La escuela mexicana agrupó prácticamente a todos aquellos que tenían sus intereses en lo nuestro y buscaban una estética identitaria y original totalmente alejada de las vanguardias y movimientos estéticos del resto del mundo. Encabezados por Diego Rivera —que había tenido su periodo cubista y vuelto de Europa peleado con todos—, los artistas nacionales abren una brecha o un camino alterno que los separa de la evolución estilística internacional, como señala el crítico Sir Herbert Read: «La escuela mexicana […], como sus contemporáneos rusos, ha adoptado un programa propagandísitco», que a la postre derivó en un total folklorismo donde la idealización y el infantilismo superaron la influencia de la ingenuidad del exvoto y el poder del contenido social.

Máscara cora

Raúl Anguiano, Máscara cora, 1972.

Bodegón

Gustavo Montoya, Bodegón, 1982.

Naturaleza muerta con calabazas y chiles

Luis Nishizawa, Naturaleza muerta con calabazas y chiles, 1985.
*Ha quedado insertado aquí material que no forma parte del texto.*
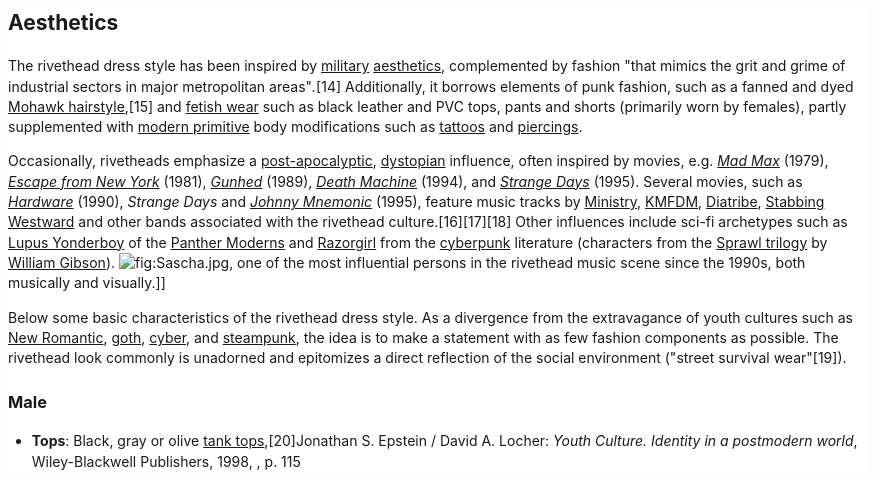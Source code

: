## Aesthetics

The rivethead dress style has been inspired by
[military](military "wikilink") [aesthetics](aesthetic "wikilink"),
complemented by fashion "that mimics the grit and grime of industrial
sectors in major metropolitan areas"*.*[14] Additionally, it borrows
elements of punk fashion, such as a fanned and dyed [Mohawk
hairstyle](Mohawk_hairstyle "wikilink"),[15] and [fetish
wear](fetish_fashion "wikilink") such as black leather and PVC tops,
pants and shorts (primarily worn by females), partly supplemented with
[modern primitive](modern_primitive "wikilink") body modifications such
as [tattoos](tattoo "wikilink") and
[piercings](Body_piercing "wikilink").

Occasionally, rivetheads emphasize a
[post-apocalyptic](Apocalyptic_and_post-apocalyptic_fiction "wikilink"),
[dystopian](dystopia "wikilink") influence, often inspired by movies,
e.g. *[Mad Max](Mad_Max "wikilink")* (1979), *[Escape from New
York](Escape_from_New_York "wikilink")* (1981),
*[Gunhed](Gunhed_(film) "wikilink")* (1989), *[Death
Machine](Death_Machine "wikilink")* (1994), and *[Strange
Days](Strange_Days_(film) "wikilink")* (1995). Several movies, such as
*[Hardware](Hardware_(film) "wikilink")* (1990), *Strange Days* and
*[Johnny Mnemonic](Johnny_Mnemonic_(film) "wikilink")* (1995), feature
music tracks by [Ministry](Ministry_(band) "wikilink"),
[KMFDM](KMFDM "wikilink"), [Diatribe](Diatribe_(band) "wikilink"),
[Stabbing Westward](Stabbing_Westward "wikilink") and other bands
associated with the rivethead culture.[16][17][18] Other influences
include sci-fi archetypes such as [Lupus
Yonderboy](Lupus_Yonderboy "wikilink") of the [Panther
Moderns](Neuromancer "wikilink") and
[Razorgirl](Molly_Millions "wikilink") from the
[cyberpunk](cyberpunk "wikilink") literature (characters from the
[Sprawl trilogy](Sprawl_trilogy "wikilink") by [William
Gibson](William_Gibson "wikilink")). ![](Sascha.jpg "fig:Sascha.jpg"),
one of the most influential persons in the rivethead music scene since
the 1990s, both musically and visually.\]\]

Below some basic characteristics of the rivethead dress style. As a
divergence from the extravagance of youth cultures such as [New
Romantic](New_Romanticism "wikilink"),
[goth](Goth_subculture "wikilink"), [cyber](Cybergoth "wikilink"), and
[steampunk](steampunk "wikilink"), the idea is to make a statement with
as few fashion components as possible. The rivethead look commonly is
unadorned and epitomizes a direct reflection of the social environment
("street survival wear"[19]).

### Male

-   **Tops**: Black, gray or olive [tank
    tops](Sleeveless_shirt#A-shirt "wikilink"),[20]Jonathan S. Epstein /
    David A. Locher: *Youth Culture. Identity in a postmodern world*,
    Wiley-Blackwell Publishers, 1998, , p. 115
    </ref>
Naturaleza muerta con embudo

Alfredo Zalce, Naturaleza muerta con embudo, s/f.

David Alfaro Siqueiros, Olga Costa, Frida Kahlo, Gustavo Montoya, Luis Nishisawa, Francisco Gutiérrez, Jorge González Camarena, Roberto Montenegro, Saturnino Herrán, Alfredo Zalce, Rina Lazo, Cordelia Urueta, Juan Soriano, Germán Gedovius, entre muchos otros, se formaron en la fila de la naturaleza muerta y, cada uno a su modo, plasmaron en color y dieron fe de nuestra inigualable riqueza gastronómica. Luego vino el Movimiento de Ruptura hacia mediados del siglo XX, de corte totalmente abstracto, y, entonces, el bodegón regresó a las clases de pintura de los sábados y no parece más que una antiguaya que ya no vale la pena pintar… a menos, claro, que el autor sea un Picasso reloaded.